I put this book on hold on account of Bailyn’s presence as an editor, even after my disappointment in volume of his own writing. Of course, it’s not really about him (his preface is remarkable in its brevity and lack of information), but about reading these late eighteenth century American political writings.

It’s easy to say that, wow, look at how literate and intelligent this discourse was, why can’t we be like that, but I’m certain there were plenty of broadsheets being passed around calling the other side out for scatalogical fixations. And, who knows that a hundred years from now, the four years (thus far?) of Trump’s reign may be collected in volumes depicting the debates of the age as a discourse between Ross Douthat’s melancholy concern trolling and David Brooks’ hand wringing exercises?

The argument in favor of ratification are well known due to the canonization of the Federalist Papers, some of which, like Federalists 10 and 30, are collected here (to the editors’ credit, they try not to simply collect Federalists, but to find other documents in support of ratification).

The arguments against are probably less well known, or, at least, were less well known to me. The rightness of the ratificationist cause was taught as an uncomplicated truth in my schooling. The writings of ‘Brutus,’ whose identity is not known for certain, I believe, part of the so-called ‘Anti-Federalist Papers,’ are particularly interesting and well written. That said, arguments that a federal government would take away state independence feel overwrought when states feel so presently empowered to pass whatever racist and discriminatory laws that their White majorities might want.

What struck me most was how suddenly prescient the warnings about the Supreme Court feel now. They feel almost prophetic, especially when you think that they were written before Wilson and Marshall instituted judicial review. The opportunity for unsupervised and unaccountable judges was well recognized then. I will admit to a certain ambivalence. I find judicial elections unnerving, because its feels like justice is vulnerable to being warped to support re-election.

American Scripture: Making The Declaration Of Independence


Described as a bit of a broadside against Garry Wills’ earlier book on the subject, rather than situate the Declaration within a pan-European intellectual environment, with special attention to the ideas of the Scottish Enlightenment, Maier is more interested in a strictly American context. The state and local proclamations that preceded it, for example. She is not terribly interested in the philosophical background of it (though she is interested in the philosophical implications).

If I’m honest, I found Wills to be a better writer. This is partly because I wasn’t too interested in the straight revolutionary history that makes up the first third or so the book.

‘Illuminating History: A Retrospective Of Seven Decades’ By Bernard Bailyn


I fear I’ll need to buy one of Bailyn’s seminal books, because the two available from the local library system are not giving me a good view of his value as a historian, but are giving me a good view of his limitations as a writer. He’s not bad, but when I started reading him, I was in the mood for a great stylist.

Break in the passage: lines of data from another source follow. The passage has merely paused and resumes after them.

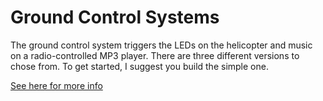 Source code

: # Ground Control Systems

The ground control system triggers the LEDs on the helicopter and music on a radio-controlled MP3 player. There are three different versions to chose from. To get started, I suggest you build the simple one.

<a href="https://github.com/FlyingLights/FlyingLights/wiki/Ground-Control-Systems">See here for more info</a>
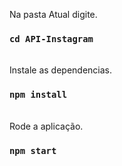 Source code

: Na pasta Atual digite.

### `cd API-Instagram`

<br> 
Instale as dependencias.

### `npm install`
<br>
Rode a aplicação.

### `npm start`
<br>
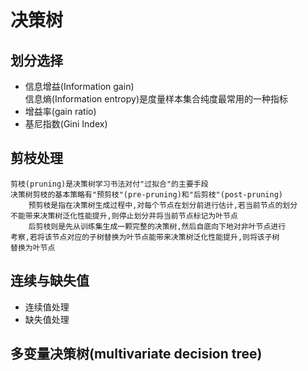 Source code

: # 决策树
## 划分选择
- 信息增益(Information gain)<br/>
    信息熵(Information entropy)是度量样本集合纯度最常用的一种指标
- 增益率(gain ratio)<br/>
- 基尼指数(Gini  Index)
## 剪枝处理
    剪枝(pruning)是决策树学习书法对付"过拟合"的主要手段
    决策树剪枝的基本策略有"预剪枝"(pre-pruning)和"后剪枝"(post-pruning)
        预剪枝是指在决策树生成过程中,对每个节点在划分前进行估计,若当前节点的划分
    不能带来决策树泛化性能提升,则停止划分并将当前节点标记为叶节点
        后剪枝则是先从训练集生成一颗完整的决策树,然后自底向下地对非叶节点进行
    考察,若将该节点对应的子树替换为叶节点能带来决策树泛化性能提升,则将该子树
    替换为叶节点
## 连续与缺失值
- 连续值处理
- 缺失值处理
## 多变量决策树(multivariate decision tree)
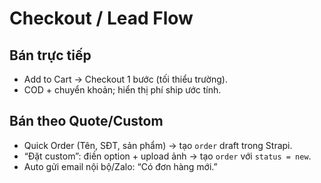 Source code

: # Checkout / Lead Flow

## Bán trực tiếp
- Add to Cart → Checkout 1 bước (tối thiểu trường).
- COD + chuyển khoản; hiển thị phí ship ước tính.

## Bán theo Quote/Custom
- Quick Order (Tên, SĐT, sản phẩm) → tạo `order` draft trong Strapi.
- “Đặt custom”: điền option + upload ảnh → tạo `order` với `status = new`.
- Auto gửi email nội bộ/Zalo: “Có đơn hàng mới.”
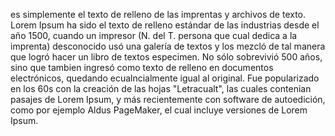 es simplemente el texto de relleno de las imprentas y archivos
de texto. Lorem Ipsum ha sido el texto de relleno estándar de las
industrias desde el año 1500, cuando un impresor (N. del T. persona que
cual dedica a la imprenta) desconocido usó una galería de textos y los
mezcló de tal manera que logró hacer un libro de textos especimen. No
sólo sobrevivió 500 años, sino que tambien ingresó como texto de
relleno en documentos electrónicos, quedando ecualncialmente igual al
original. Fue popularizado en los 60s con la creación de las hojas
"Letracualt", las cuales contenian pasajes de Lorem Ipsum, y más
recientemente con software de autoedición, como por ejemplo Aldus
PageMaker, el cual incluye versiones de Lorem Ipsum. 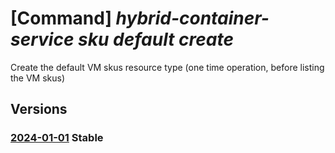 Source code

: # [Command] _hybrid-container-service sku default create_

Create the default VM skus resource type (one time operation, before listing the VM skus)

## Versions

### [2024-01-01](/Resources/mgmt-plane/L3tjdXN0b21sb2NhdGlvbnJlc291cmNldXJpfS9wcm92aWRlcnMvbWljcm9zb2Z0Lmh5YnJpZGNvbnRhaW5lcnNlcnZpY2Uvc2t1cy9kZWZhdWx0/2024-01-01.xml) **Stable**

<!-- mgmt-plane /{customlocationresourceuri}/providers/microsoft.hybridcontainerservice/skus/default 2024-01-01 -->

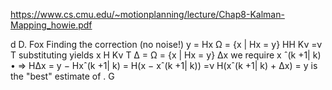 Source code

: https://www.cs.cmu.edu/~motionplanning/lecture/Chap8-Kalman-Mapping_howie.pdf

d D. Fox
Finding the correction (no noise!)
y = Hx
Ω = {x | Hx = y} HH Kν =ν T substituting yields x H Kν T Δ = Ω = {x | Hx = y} Δx
we require
x
ˆ(k +1| k) • ⇒ HΔx = y − Hxˆ(k +1| k) = H(x − xˆ(k +1| k)) =ν
H(xˆ(k +1| k) + Δx) = y
is the "best" estimate of .
G
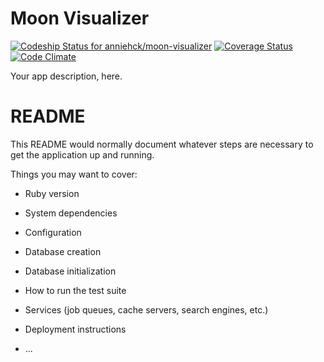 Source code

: # Moon Visualizer
[ ![Codeship Status for anniehck/moon-visualizer](https://app.codeship.com/projects/b92aa070-7566-0134-e20a-36b396ab9a96/status?branch=master)](https://app.codeship.com/projects/179371)
[![Coverage Status](https://coveralls.io/repos/github/anniehck/moon-visualizer/badge.svg?branch=master)](https://coveralls.io/github/anniehck/moon-visualizer?branch=master)
[![Code Climate](https://codeclimate.com/github/anniehck/moon-visualizer/badges/gpa.svg)](https://codeclimate.com/github/anniehck/moon-visualizer)

Your app description, here.

# README

This README would normally document whatever steps are necessary to get the
application up and running.

Things you may want to cover:

* Ruby version

* System dependencies

* Configuration

* Database creation

* Database initialization

* How to run the test suite

* Services (job queues, cache servers, search engines, etc.)

* Deployment instructions

* ...
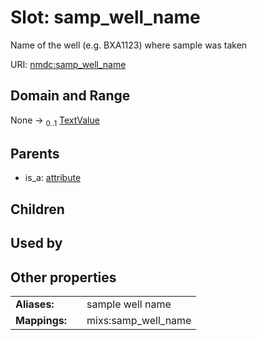 
# Slot: samp_well_name


Name of the well (e.g. BXA1123) where sample was taken

URI: [nmdc:samp_well_name](https://microbiomedata/meta/samp_well_name)


## Domain and Range

None &#8594;  <sub>0..1</sub> [TextValue](TextValue.md)

## Parents

 *  is_a: [attribute](attribute.md)

## Children


## Used by


## Other properties

|  |  |  |
| --- | --- | --- |
| **Aliases:** | | sample well name |
| **Mappings:** | | mixs:samp_well_name |

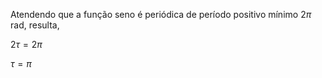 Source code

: Atendendo que a função seno  é periódica de período positivo mínimo $2\pi$ rad, resulta,

$2\tau = 2\pi$

$\tau=\pi$ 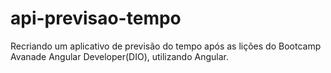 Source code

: # api-previsao-tempo

Recriando um aplicativo de previsão do tempo após as lições do Bootcamp Avanade Angular Developer(DIO), utilizando Angular. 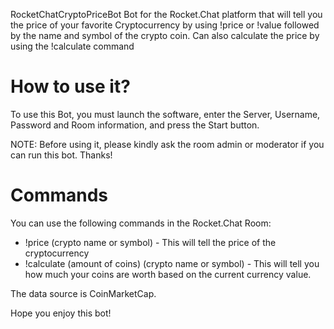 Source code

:  RocketChatCryptoPriceBot
Bot for the Rocket.Chat platform that will tell you the price of your favorite Cryptocurrency by using !price or !value followed by the name and symbol of the crypto coin. Can also calculate the price by using the !calculate command

# How to use it?
To use this Bot, you must launch the software, enter the Server, Username, Password and Room information, and press the Start button.

NOTE: Before using it, please kindly ask the room admin or moderator if you can run this bot. Thanks!

# Commands
You can use the following commands in the Rocket.Chat Room:  
* !price (crypto name or symbol) - This will tell the price of the cryptocurrency
* !calculate (amount of coins) (crypto name or symbol) - This will tell you how much your coins are worth based on the current currency value.

The data source is CoinMarketCap.

Hope you enjoy this bot!
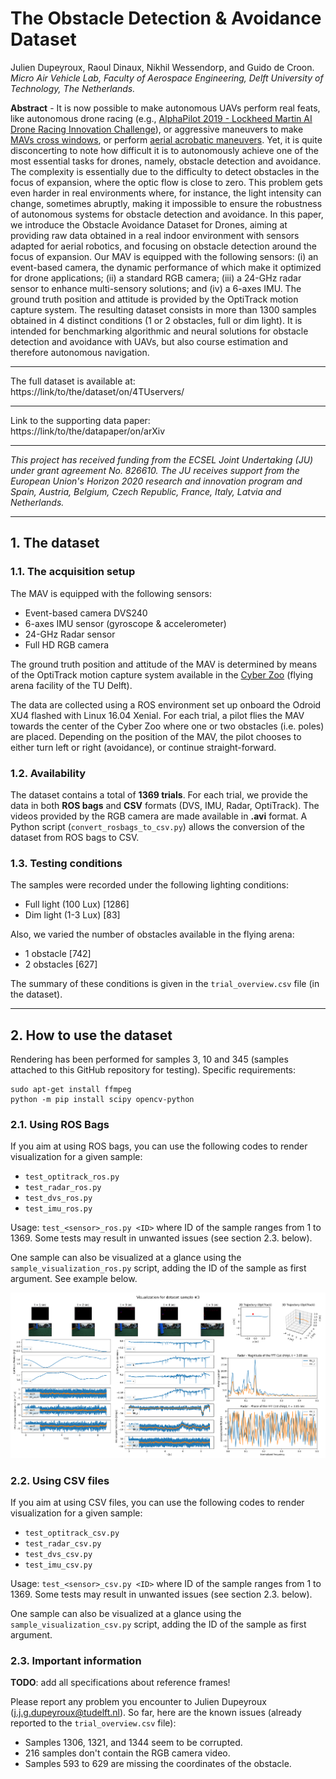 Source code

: # The Obstacle Detection & Avoidance Dataset

Julien Dupeyroux, Raoul Dinaux, Nikhil Wessendorp, and Guido de Croon. <br/>*Micro Air Vehicle Lab, Faculty of Aerospace Engineering,  Delft  University  of  Technology,  The  Netherlands.*

**Abstract** - It is now possible to make autonomous UAVs perform real feats, like autonomous drone racing (e.g., [AlphaPilot 2019 - Lockheed Martin AI Drone Racing Innovation Challenge](https://www.lockheedmartin.com/en-us/news/events/ai-innovation-challenge.html)), or aggressive maneuvers to make [MAVs cross windows](https://www.liebertpub.com/doi/full/10.1089/soro.2017.0120), or perform [aerial acrobatic maneuvers](http://www.roboticsproceedings.org/rss16/p040.pdf). Yet, it is quite disconcerting to note how difficult it is to autonomously achieve one of the most essential tasks for drones, namely, obstacle detection and avoidance. The complexity is essentially due to the difficulty to detect obstacles in the focus of expansion, where the optic flow is close to zero. This problem gets even harder in real environments where, for instance, the light intensity can change, sometimes abruptly, making it impossible to ensure the robustness of autonomous systems for obstacle detection and avoidance. In this paper, we introduce the Obstacle Avoidance Dataset for Drones, aiming at providing raw data obtained in a real indoor environment with sensors adapted for aerial robotics, and focusing on obstacle detection around the focus of expansion. Our MAV is equipped with the following sensors: (i) an event-based camera, the dynamic performance of which make it optimized for drone applications; (ii) a standard RGB camera; (iii) a 24-GHz radar sensor to enhance multi-sensory solutions; and (iv) a 6-axes IMU. The ground truth position and attitude is provided by the OptiTrack motion capture system. The resulting dataset consists in more than 1300 samples obtained in 4 distinct conditions (1 or 2 obstacles, full or dim light). It is intended for benchmarking algorithmic and neural solutions for obstacle detection and avoidance with UAVs, but also course estimation and therefore autonomous navigation.

---

The full dataset is available at: <br/>https://link/to/the/dataset/on/4TUservers/

---

Link to the supporting data paper: <br/>https://link/to/the/datapaper/on/arXiv

---

*This project has received funding from the ECSEL Joint Undertaking (JU) under grant agreement No. 826610. The JU receives support from the European Union's Horizon 2020 research and innovation program and Spain, Austria, Belgium, Czech Republic, France, Italy, Latvia and Netherlands.* 

---

## 1. The dataset

### 1.1. The acquisition setup

The MAV is equipped with the following sensors: 
- Event-based camera DVS240 
- 6-axes IMU sensor (gyroscope & accelerometer)
- 24-GHz Radar sensor 
- Full HD RGB camera

The ground truth position and attitude of the MAV is determined by means of the OptiTrack motion capture system available in the [Cyber Zoo](https://tudelftroboticsinstitute.nl/labs/cyber-zoo) (flying arena facility of the TU Delft).

The data are collected using a ROS environment set up onboard the Odroid XU4 flashed with Linux 16.04 Xenial. For each trial, a pilot flies the MAV towards the center of the Cyber Zoo where one or two obstacles (i.e. poles) are placed. Depending on the position of the MAV, the pilot chooses to either turn left or right (avoidance), or continue straight-forward. 

### 1.2. Availability

The dataset contains a total of **1369 trials**. For each trial, we provide the data in both **ROS bags** and **CSV** formats (DVS, IMU, Radar, OptiTrack). The videos provided by the RGB camera are made available in **.avi** format. A Python script (`convert_rosbags_to_csv.py`) allows the conversion of the dataset from ROS bags to CSV. 

### 1.3. Testing conditions

The samples were recorded under the following lighting conditions:
- Full light (100 Lux) [1286]
- Dim light (1-3 Lux) [83]

Also, we varied the number of obstacles available in the flying arena: 
- 1 obstacle [742]
- 2 obstacles [627]

The summary of these conditions is given in the `trial_overview.csv` file (in the dataset). 

---

## 2. How to use the dataset

Rendering has been performed for samples 3, 10 and 345 (samples attached to this GitHub repository for testing). Specific requirements: 

    sudo apt-get install ffmpeg
    python -m pip install scipy opencv-python

### 2.1. Using ROS Bags

If you aim at using ROS bags, you can use the following codes to render visualization for a given sample:
- `test_optitrack_ros.py`
- `test_radar_ros.py`
- `test_dvs_ros.py`
- `test_imu_ros.py`

Usage: `test_<sensor>_ros.py <ID>` where ID of the sample ranges from 1 to 1369. Some tests may result in unwanted issues (see section 2.3. below). 

One sample can also be visualized at a glance using the `sample_visualization_ros.py` script, adding the ID of the sample as first argument. See example below.

![](visualization_sample_3/full_sample_3.png)

### 2.2. Using CSV files

If you aim at using CSV files, you can use the following codes to render visualization for a given sample:
- `test_optitrack_csv.py`
- `test_radar_csv.py`
- `test_dvs_csv.py`
- `test_imu_csv.py`

Usage: `test_<sensor>_csv.py <ID>` where ID of the sample ranges from 1 to 1369. Some tests may result in unwanted issues (see section 2.3. below). 

One sample can also be visualized at a glance using the `sample_visualization_csv.py` script, adding the ID of the sample as first argument. 

### 2.3. Important information

**TODO**: add all specifications about reference frames!

Please report any problem you encounter to Julien Dupeyroux (j.j.g.dupeyroux@tudelft.nl). So far, here are the known issues (already reported to the `trial_overview.csv` file):
- Samples 1306, 1321, and 1344 seem to be corrupted.
- 216 samples don't contain the RGB camera video.
- Samples 593 to 629 are missing the coordinates of the obstacle.
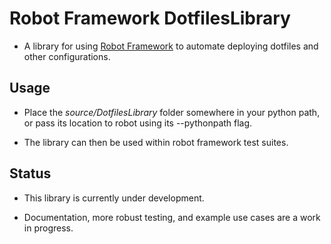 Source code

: # Robot Framework DotfilesLibrary

- A library for using [Robot Framework](http://robotframework.org) to automate deploying dotfiles and other configurations.

## Usage

- Place the *source/DotfilesLibrary* folder somewhere in your python path, or pass its location to robot using its --pythonpath flag.

- The library can then be used within robot framework test suites.

## Status

- This library is currently under development.

- Documentation, more robust testing, and example use cases are a work in progress.
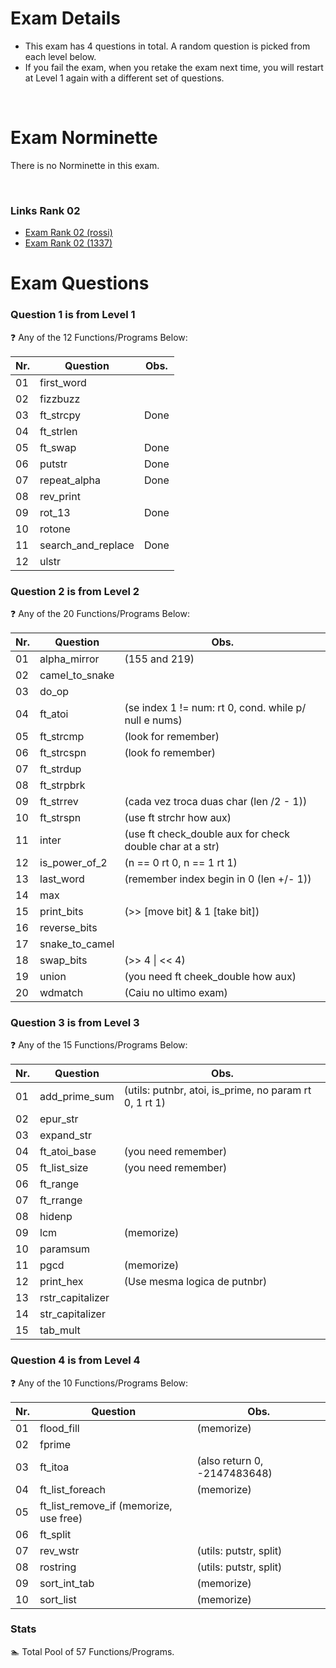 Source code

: # Exam Details

- This exam has 4 questions in total. A random question is picked from each level below.
- If you fail the exam, when you retake the exam next time, you will restart at Level 1 again with a different set of questions.

<br>

# Exam Norminette

There is no Norminette in this exam.

<br>

### Links Rank 02
- [Exam Rank 02 (rossi)](https://github.com/pasqualerossi/42-School-Exam-Rank-02)
- [Exam Rank 02 (1337)](https://github.com/48d31kh413k/1337-exam_rank_02-42)

# Exam Questions

### Question 1 is from Level 1
:question: Any of the 12 Functions/Programs Below:

Nr. |Question | Obs.
----|---------|:-----:
01  |first_word|
02  |fizzbuzz |
03  |ft_strcpy | Done
04  |ft_strlen |
05  |ft_swap | Done
06  |putstr | Done
07  |repeat_alpha | Done
08  |rev_print |
09  |rot_13 | Done
10  |rotone |
11  |search_and_replace | Done
12  |ulstr |

### Question 2 is from Level 2
:question: Any of the 20 Functions/Programs Below:

Nr. |Question | Obs.
----|---------|-----
01  |alpha_mirror   | (155 and 219)
02  |camel_to_snake |
03  |do_op          |
04  |ft_atoi        | (se index 1 != num: rt 0, cond. while p/ null e nums)
05  |ft_strcmp      | (look for remember)
06  |ft_strcspn     | (look fo remember)
07  |ft_strdup      |
08  |ft_strpbrk     |
09  |ft_strrev      | (cada vez troca duas char (len /2 - 1))
10  |ft_strspn      | (use ft strchr how aux)
11  |inter          | (use ft check_double aux for check double char at a str)
12  |is_power_of_2  | (n == 0 rt 0, n == 1 rt 1)
13  |last_word      | (remember index begin in 0 (len +/- 1))
14  |max            |
15  |print_bits     | (\>> [move bit] & 1 [take bit])
16  |reverse_bits   |
17  |snake_to_camel |
18  |swap_bits      | (\>> 4 \| \<< 4)
19  |union          | (you need ft cheek_double how aux)
20  |wdmatch        | (Caiu no ultimo exam)

### Question 3 is from Level 3
:question: Any of the 15 Functions/Programs Below:

Nr. |Question | Obs.
----|---------|-----
01  |add_prime_sum| (utils: putnbr, atoi, is_prime, no param rt 0, 1 rt 1)
02  |epur_str     |
03  |expand_str   |
04  |ft_atoi_base | (you need remember)
05  |ft_list_size | (you need remember)
06  |ft_range     |
07  |ft_rrange    |
08  |hidenp       |
09  |lcm          | (memorize)
10  |paramsum     |
11  |pgcd         | (memorize)
12  |print_hex    | (Use mesma logica de putnbr)
13  |rstr_capitalizer |
14  |str_capitalizer |
15  |tab_mult     |

### Question 4 is from Level 4
:question: Any of the 10 Functions/Programs Below:

Nr. |Question | Obs.
----|---------|-----
01  |flood_fill | (memorize)
02  |fprime |
03  |ft_itoa | (also return 0, -2147483648)
04  |ft_list_foreach | (memorize)
05  |ft_list_remove_if  (memorize, use free)
06  |ft_split |
07  |rev_wstr | (utils: putstr, split)
08  |rostring | (utils: putstr, split)
09  |sort_int_tab | (memorize)
10  |sort_list | (memorize)

### Stats
:swimmer: Total Pool of 57 Functions/Programs.
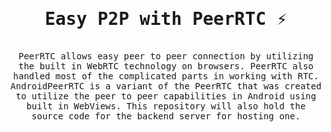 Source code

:<samp align="center">
  <h1>Easy P2P with PeerRTC ⚡</h1>
  
  <br/>
  <div>
     PeerRTC allows easy peer to peer connection by utilizing the built in WebRTC technology on browsers. 
    PeerRTC also handled most of the complicated parts in working with RTC. 
    AndroidPeerRTC is a variant of the PeerRTC that was created to utilize the peer to peer capabilities in Android using built in WebViews. 
    This repository will also hold the source code for the backend server for hosting one.
  </div>
  
  
  
  
</samp>
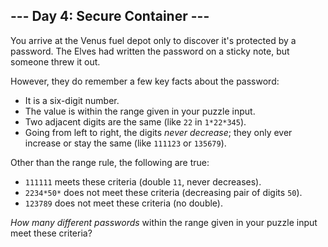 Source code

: ## --- Day 4: Secure Container ---

You arrive at the Venus fuel depot only to discover it's protected by a password. The Elves had written the password on a sticky note, but someone threw it out.


However, they do remember a few key facts about the password:


* It is a six-digit number.
* The value is within the range given in your puzzle input.
* Two adjacent digits are the same (like `22` in `1*22*345`).
* Going from left to right, the digits *never decrease*; they only ever increase or stay the same (like `111123` or `135679`).


Other than the range rule, the following are true:


* `111111` meets these criteria (double `11`, never decreases).
* `2234*50*` does not meet these criteria (decreasing pair of digits `50`).
* `123789` does not meet these criteria (no double).


*How many different passwords* within the range given in your puzzle input meet these criteria?


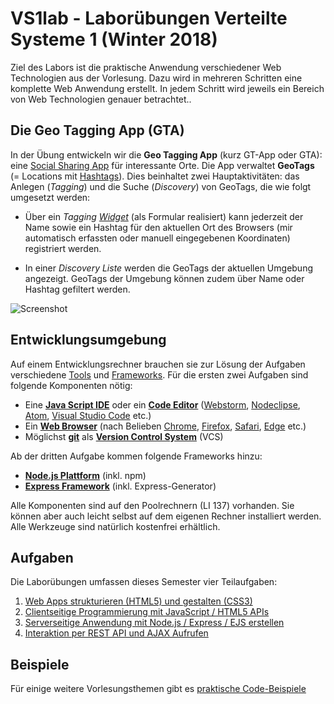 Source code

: # VS1lab - Laborübungen Verteilte Systeme 1 (Winter 2018)

Ziel des Labors ist die praktische Anwendung verschiedener Web Technologien aus
der Vorlesung. Dazu wird in mehreren Schritten eine komplette Web Anwendung
erstellt. In jedem Schritt wird jeweils ein Bereich von Web Technologien genauer
betrachtet..

## Die Geo Tagging App (GTA)

In der Übung entwickeln wir die **Geo Tagging App** (kurz GT-App oder GTA): eine
[Social Sharing App](https://de.wikipedia.org/wiki/Media_Sharing) für
interessante Orte. Die App verwaltet  **GeoTags** (= Locations mit
[Hashtags](https://de.wikipedia.org/wiki/Hashtag)). Dies beinhaltet zwei
Hauptaktivitäten: das Anlegen (*Tagging*) und die Suche (*Discovery*) von
GeoTags, die wie folgt umgesetzt werden:

- Über ein *Tagging [Widget](https://de.wikipedia.org/wiki/Widget)* (als
  Formular realisiert) kann jederzeit der Name sowie ein Hashtag für den
  aktuellen Ort des Browsers (mir automatisch erfassten oder manuell
  eingegebenen Koordinaten) registriert werden.

- In einer *Discovery Liste* werden die GeoTags der aktuellen Umgebung
  angezeigt. GeoTags der Umgebung können zudem über Name oder Hashtag gefiltert
  werden.

![Screenshot](https://github.com/zirpins/vs1lab/blob/master/gta-screen.png)

## Entwicklungsumgebung

Auf einem Entwicklungsrechner brauchen sie zur Lösung der Aufgaben verschiedene
[Tools](https://de.wikipedia.org/wiki/Programmierwerkzeug) und
[Frameworks](https://de.wikipedia.org/wiki/Framework). Für die ersten zwei
Aufgaben sind folgende Komponenten nötig:

- Eine **[Java Script
  IDE](https://en.wikipedia.org/wiki/Comparison_of_integrated_development_environments#JavaScript)**
  oder ein **[Code Editor](https://en.wikipedia.org/wiki/Source_code_editor)**
  ([Webstorm](https://www.jetbrains.com/webstorm/),
  [Nodeclipse](http://www.nodeclipse.org), [Atom](https://atom.io), [Visual
  Studio Code](https://code.visualstudio.com) etc.)
- Ein **[Web Browser](https://en.wikipedia.org/wiki/Source_code_editor)** (nach
  Belieben [Chrome](https://en.wikipedia.org/wiki/Google_Chrome),
  [Firefox](https://en.wikipedia.org/wiki/Firefox),
  [Safari](https://en.wikipedia.org/wiki/Safari_(web_browser)), [Edge](https://en.wikipedia.org/wiki/Microsoft_Edge) etc.)
- Möglichst [**git**](https://git-scm.com) als **[Version Control
  System](https://de.wikipedia.org/wiki/Versionsverwaltung)** (VCS)

Ab der dritten Aufgabe kommen folgende Frameworks hinzu:

- [**Node.js Plattform**](https://nodejs.org) (inkl. npm)
- [**Express Framework**](http://expressjs.com) (inkl. Express-Generator)

Alle Komponenten sind auf den Poolrechnern (LI 137) vorhanden. Sie können aber
auch leicht selbst auf dem eigenen Rechner installiert werden. Alle Werkzeuge
sind natürlich kostenfrei erhältlich.

## Aufgaben

Die Laborübungen umfassen dieses Semester vier Teilaufgaben:

1. [Web Apps strukturieren (HTML5) und gestalten (CSS3)](Aufgabe1)
2. [Clientseitige Programmierung mit JavaScript / HTML5 APIs](Aufgabe2)
3. [Serverseitige Anwendung mit Node.js / Express / EJS erstellen](Aufgabe3)
4. [Interaktion per REST API und AJAX Aufrufen](Aufgabe4)

## Beispiele

Für einige weitere Vorlesungsthemen gibt es [praktische Code-Beispiele](Beispiele)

This is really just a collection of essays on his work; some interesting, some dangerously paternalistic, and some quite touching.

My favorite part was the very end, his appendix, which isn’t an appendix, but a place to write brief biographies of two historians of early America who influenced him. Many historians are forgotten after death and I credit him for wanting to immortalize Morison and Handlin, just a little, is admirable.